Your goal » Give back the lines of the records exactly, starting at the first and ending at the one with "QTEST ( actual, testElement )".

Data records Block Start

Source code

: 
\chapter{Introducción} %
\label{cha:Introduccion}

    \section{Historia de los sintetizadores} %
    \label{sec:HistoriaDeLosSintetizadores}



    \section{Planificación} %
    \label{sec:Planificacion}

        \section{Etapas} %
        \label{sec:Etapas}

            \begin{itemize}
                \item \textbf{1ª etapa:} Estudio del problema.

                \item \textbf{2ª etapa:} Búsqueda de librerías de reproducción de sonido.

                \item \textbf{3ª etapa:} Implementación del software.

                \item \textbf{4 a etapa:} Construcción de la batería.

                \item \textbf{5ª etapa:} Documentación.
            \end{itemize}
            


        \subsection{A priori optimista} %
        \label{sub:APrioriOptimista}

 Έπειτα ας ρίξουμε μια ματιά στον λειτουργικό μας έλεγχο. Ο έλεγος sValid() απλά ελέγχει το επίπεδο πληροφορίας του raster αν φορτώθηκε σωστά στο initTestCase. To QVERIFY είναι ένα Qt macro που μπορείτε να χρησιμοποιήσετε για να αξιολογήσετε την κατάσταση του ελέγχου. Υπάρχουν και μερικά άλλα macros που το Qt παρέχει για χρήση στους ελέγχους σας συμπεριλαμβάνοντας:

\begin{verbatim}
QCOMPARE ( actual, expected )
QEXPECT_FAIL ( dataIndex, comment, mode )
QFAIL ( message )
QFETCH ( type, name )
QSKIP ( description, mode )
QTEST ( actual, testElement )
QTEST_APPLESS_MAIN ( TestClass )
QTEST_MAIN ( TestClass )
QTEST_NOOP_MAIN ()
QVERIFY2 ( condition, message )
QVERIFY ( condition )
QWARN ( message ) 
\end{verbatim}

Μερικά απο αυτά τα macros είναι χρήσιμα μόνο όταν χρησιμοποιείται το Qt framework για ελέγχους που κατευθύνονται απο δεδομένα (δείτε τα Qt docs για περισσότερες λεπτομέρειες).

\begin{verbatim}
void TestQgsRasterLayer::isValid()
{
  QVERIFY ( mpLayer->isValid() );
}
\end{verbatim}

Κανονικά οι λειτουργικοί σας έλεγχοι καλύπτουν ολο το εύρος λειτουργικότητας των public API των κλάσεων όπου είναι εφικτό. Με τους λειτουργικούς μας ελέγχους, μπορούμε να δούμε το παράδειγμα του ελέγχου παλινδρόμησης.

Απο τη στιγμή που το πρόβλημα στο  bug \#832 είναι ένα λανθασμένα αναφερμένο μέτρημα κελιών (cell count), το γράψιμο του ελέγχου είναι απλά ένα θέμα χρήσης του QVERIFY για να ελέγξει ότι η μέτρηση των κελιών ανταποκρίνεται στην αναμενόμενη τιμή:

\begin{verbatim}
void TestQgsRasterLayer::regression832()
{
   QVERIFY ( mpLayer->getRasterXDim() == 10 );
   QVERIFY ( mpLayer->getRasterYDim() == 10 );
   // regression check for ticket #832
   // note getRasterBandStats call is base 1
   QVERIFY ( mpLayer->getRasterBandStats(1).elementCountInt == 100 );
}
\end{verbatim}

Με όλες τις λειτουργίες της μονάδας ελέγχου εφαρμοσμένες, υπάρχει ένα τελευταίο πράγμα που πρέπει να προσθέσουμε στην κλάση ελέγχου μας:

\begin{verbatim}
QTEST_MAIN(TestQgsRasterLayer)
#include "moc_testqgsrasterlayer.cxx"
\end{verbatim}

Data records Block End

Result for this exercise »
Source code

: 
\chapter{Introducción} %
\label{cha:Introduccion}

    \section{Historia de los sintetizadores} %
    \label{sec:HistoriaDeLosSintetizadores}



    \section{Planificación} %
    \label{sec:Planificacion}

        \section{Etapas} %
        \label{sec:Etapas}

            \begin{itemize}
                \item \textbf{1ª etapa:} Estudio del problema.

                \item \textbf{2ª etapa:} Búsqueda de librerías de reproducción de sonido.

                \item \textbf{3ª etapa:} Implementación del software.

                \item \textbf{4 a etapa:} Construcción de la batería.

                \item \textbf{5ª etapa:} Documentación.
            \end{itemize}
            


        \subsection{A priori optimista} %
        \label{sub:APrioriOptimista}

 Έπειτα ας ρίξουμε μια ματιά στον λειτουργικό μας έλεγχο. Ο έλεγος sValid() απλά ελέγχει το επίπεδο πληροφορίας του raster αν φορτώθηκε σωστά στο initTestCase. To QVERIFY είναι ένα Qt macro που μπορείτε να χρησιμοποιήσετε για να αξιολογήσετε την κατάσταση του ελέγχου. Υπάρχουν και μερικά άλλα macros που το Qt παρέχει για χρήση στους ελέγχους σας συμπεριλαμβάνοντας:

\begin{verbatim}
QCOMPARE ( actual, expected )
QEXPECT_FAIL ( dataIndex, comment, mode )
QFAIL ( message )
QFETCH ( type, name )
QSKIP ( description, mode )
QTEST ( actual, testElement )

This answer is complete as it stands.